After a losing season in 1939, the Bees traded him to the Pittsburgh Pirates for pitcher Bill Swift and cash. For the Pirates, he was 5–4 with a 3.55 ERA, mostly as a reliever, but the organization released after the 1940 season as they considered him too old at 35. The Senators signed him as free agent, but released him on May 15, 1941, after he went 0–1 with a 10.59 ERA in five games.

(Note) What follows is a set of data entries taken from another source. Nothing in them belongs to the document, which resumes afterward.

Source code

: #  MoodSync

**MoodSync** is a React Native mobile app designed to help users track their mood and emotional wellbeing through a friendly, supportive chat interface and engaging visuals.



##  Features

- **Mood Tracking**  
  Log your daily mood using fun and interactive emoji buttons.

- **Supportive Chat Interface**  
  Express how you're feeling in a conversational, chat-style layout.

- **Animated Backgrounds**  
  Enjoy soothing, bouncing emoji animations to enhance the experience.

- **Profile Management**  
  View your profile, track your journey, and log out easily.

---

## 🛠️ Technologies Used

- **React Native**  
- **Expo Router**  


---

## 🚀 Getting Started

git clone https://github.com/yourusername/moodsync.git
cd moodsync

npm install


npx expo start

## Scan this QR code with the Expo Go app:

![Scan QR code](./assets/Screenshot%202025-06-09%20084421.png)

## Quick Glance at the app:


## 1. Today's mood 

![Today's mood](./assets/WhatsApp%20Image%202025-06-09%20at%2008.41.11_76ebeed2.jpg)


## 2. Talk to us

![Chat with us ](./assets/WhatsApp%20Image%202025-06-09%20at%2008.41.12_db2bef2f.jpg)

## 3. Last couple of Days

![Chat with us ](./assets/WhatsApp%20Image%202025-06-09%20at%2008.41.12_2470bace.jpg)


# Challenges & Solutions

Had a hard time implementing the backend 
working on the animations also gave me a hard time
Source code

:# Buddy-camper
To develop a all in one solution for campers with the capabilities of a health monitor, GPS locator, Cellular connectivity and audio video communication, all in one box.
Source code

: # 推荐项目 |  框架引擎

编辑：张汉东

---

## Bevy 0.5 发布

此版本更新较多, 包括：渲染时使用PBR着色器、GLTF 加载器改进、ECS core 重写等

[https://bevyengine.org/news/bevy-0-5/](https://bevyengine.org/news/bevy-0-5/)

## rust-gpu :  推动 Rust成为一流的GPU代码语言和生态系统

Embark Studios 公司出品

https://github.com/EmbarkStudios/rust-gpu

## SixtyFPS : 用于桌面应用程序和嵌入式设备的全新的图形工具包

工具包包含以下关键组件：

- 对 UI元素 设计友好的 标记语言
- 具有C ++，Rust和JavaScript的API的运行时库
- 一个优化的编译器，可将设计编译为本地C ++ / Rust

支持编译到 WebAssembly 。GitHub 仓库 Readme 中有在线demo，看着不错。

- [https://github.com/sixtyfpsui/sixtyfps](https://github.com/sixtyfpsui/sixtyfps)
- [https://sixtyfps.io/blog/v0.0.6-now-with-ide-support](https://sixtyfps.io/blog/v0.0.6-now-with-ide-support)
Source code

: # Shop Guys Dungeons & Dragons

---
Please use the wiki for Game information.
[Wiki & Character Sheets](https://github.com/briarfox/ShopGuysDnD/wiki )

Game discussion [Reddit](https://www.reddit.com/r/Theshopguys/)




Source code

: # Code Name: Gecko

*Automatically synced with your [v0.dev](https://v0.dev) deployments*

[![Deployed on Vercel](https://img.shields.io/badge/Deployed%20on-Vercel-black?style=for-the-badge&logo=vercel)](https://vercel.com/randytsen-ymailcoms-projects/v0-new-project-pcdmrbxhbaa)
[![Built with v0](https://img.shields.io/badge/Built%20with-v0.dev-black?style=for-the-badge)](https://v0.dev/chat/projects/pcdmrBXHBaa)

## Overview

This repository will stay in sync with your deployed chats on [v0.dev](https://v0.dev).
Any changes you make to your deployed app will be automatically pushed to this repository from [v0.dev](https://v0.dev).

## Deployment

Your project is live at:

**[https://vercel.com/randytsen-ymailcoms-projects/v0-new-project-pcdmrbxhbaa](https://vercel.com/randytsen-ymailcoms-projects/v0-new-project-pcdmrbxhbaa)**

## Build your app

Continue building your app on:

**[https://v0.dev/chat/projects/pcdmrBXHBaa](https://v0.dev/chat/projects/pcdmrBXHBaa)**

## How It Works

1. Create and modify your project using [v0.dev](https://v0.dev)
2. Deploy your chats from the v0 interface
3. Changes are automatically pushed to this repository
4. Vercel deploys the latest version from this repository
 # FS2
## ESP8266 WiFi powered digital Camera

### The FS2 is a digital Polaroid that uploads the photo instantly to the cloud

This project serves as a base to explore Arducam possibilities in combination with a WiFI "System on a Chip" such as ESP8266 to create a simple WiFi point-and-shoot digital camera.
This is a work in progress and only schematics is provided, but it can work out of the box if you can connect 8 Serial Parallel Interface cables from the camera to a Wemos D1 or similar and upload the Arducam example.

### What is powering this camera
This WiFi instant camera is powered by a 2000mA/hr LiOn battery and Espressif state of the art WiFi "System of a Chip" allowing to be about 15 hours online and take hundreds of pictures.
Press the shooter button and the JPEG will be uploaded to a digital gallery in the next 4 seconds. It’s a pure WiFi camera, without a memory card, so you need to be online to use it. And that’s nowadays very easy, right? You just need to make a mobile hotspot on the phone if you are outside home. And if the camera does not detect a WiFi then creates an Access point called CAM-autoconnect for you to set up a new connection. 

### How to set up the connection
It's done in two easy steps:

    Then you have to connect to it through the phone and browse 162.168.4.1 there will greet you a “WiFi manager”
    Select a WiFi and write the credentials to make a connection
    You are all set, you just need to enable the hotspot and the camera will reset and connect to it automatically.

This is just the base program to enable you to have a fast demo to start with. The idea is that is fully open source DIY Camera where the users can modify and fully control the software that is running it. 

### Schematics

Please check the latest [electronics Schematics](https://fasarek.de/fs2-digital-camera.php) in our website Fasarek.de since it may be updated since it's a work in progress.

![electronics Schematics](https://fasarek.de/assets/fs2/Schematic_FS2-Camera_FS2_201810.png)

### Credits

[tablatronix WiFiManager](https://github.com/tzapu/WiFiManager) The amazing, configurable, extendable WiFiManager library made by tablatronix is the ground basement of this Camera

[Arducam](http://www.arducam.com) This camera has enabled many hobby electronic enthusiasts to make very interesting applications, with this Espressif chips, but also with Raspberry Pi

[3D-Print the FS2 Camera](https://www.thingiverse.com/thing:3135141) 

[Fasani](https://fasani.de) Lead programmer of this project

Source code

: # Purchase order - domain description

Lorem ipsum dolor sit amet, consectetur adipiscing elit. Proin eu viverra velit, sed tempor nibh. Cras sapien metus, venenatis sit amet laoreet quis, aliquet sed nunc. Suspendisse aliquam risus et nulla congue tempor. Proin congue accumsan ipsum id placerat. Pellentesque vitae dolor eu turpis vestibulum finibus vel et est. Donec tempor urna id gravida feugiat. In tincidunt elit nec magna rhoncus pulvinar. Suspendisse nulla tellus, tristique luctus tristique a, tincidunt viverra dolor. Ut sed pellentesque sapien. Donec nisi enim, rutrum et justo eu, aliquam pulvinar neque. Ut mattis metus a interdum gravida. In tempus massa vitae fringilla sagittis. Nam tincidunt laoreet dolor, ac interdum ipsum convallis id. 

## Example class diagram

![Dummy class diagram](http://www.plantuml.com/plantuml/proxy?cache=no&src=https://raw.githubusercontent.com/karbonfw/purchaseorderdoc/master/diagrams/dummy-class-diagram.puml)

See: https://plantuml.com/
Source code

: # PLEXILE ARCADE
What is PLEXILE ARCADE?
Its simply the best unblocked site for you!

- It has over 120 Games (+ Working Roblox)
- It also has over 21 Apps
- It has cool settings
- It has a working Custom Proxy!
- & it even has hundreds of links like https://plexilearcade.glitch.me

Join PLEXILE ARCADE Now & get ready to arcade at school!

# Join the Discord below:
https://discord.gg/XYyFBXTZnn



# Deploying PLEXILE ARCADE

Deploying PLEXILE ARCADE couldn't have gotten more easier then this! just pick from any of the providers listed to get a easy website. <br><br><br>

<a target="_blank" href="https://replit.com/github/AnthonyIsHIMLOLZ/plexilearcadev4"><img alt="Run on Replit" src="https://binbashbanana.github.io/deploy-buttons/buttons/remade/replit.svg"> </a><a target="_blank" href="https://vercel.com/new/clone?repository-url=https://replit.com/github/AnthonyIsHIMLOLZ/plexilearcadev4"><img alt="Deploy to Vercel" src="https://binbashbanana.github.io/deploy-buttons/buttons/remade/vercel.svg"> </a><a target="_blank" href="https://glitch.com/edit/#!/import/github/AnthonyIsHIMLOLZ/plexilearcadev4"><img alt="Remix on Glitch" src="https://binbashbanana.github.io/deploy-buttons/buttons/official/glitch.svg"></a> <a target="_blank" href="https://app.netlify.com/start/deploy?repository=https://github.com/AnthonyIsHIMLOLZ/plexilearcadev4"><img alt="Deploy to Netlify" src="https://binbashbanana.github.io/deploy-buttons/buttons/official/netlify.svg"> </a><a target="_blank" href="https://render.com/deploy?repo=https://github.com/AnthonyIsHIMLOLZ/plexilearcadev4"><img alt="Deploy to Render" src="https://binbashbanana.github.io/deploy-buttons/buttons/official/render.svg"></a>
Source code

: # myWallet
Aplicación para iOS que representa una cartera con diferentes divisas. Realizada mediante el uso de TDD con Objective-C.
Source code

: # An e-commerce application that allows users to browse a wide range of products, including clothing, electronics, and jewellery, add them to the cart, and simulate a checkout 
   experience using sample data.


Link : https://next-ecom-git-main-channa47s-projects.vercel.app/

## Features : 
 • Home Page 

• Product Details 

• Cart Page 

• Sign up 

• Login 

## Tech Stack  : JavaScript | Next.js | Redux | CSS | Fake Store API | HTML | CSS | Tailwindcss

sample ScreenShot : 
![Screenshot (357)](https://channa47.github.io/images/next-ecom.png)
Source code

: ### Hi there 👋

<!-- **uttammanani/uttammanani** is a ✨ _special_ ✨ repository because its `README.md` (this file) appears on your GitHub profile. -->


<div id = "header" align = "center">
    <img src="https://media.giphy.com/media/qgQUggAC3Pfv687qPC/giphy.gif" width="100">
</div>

MacFayden eventually returned to Boston's Braves Field in July 1943 for a last hurrah, two years after being released by the Senators. The manpower demands of World War II meant that major league baseball was bereft of major league talent. He went 2–1 with a 5.91 ERA, all but one of his ten games in relief. He was released by the Braves in April 1944, before the start of the season.

==Post-baseball career==

MacFayden continued to work as the Hebron Academy as hockey coach into the early 1940s. He also had worked in insurance in some off-seasons. He was appointed Maine's commissioner of amateur baseball in the summer of 1942, the first year he was out of pro baseball since being signed by the Red Sox. He became a teacher at Vermont Academy in October 1943. MacFayden became the varsity baseball coach at Bowdoin College in Brunswick, Maine, in 1946 and remained at that post for 23 years through 1968. He also coached hockey at Bowdoin from 1946 to 1957, retiring as a coach in 1970.

On August 26, 1972, after a long illness, he died at Brunswick Hospital. He was 67 years old.

==Highlights==
- Led American League in shutouts (1929, four)
- Finished ninth in National League MVP vote (1936)
- On September 28, 1935, struck out 15 New York Giants hitters in a nine-inning game, equaling Dazzy Vance's 1924 National League record.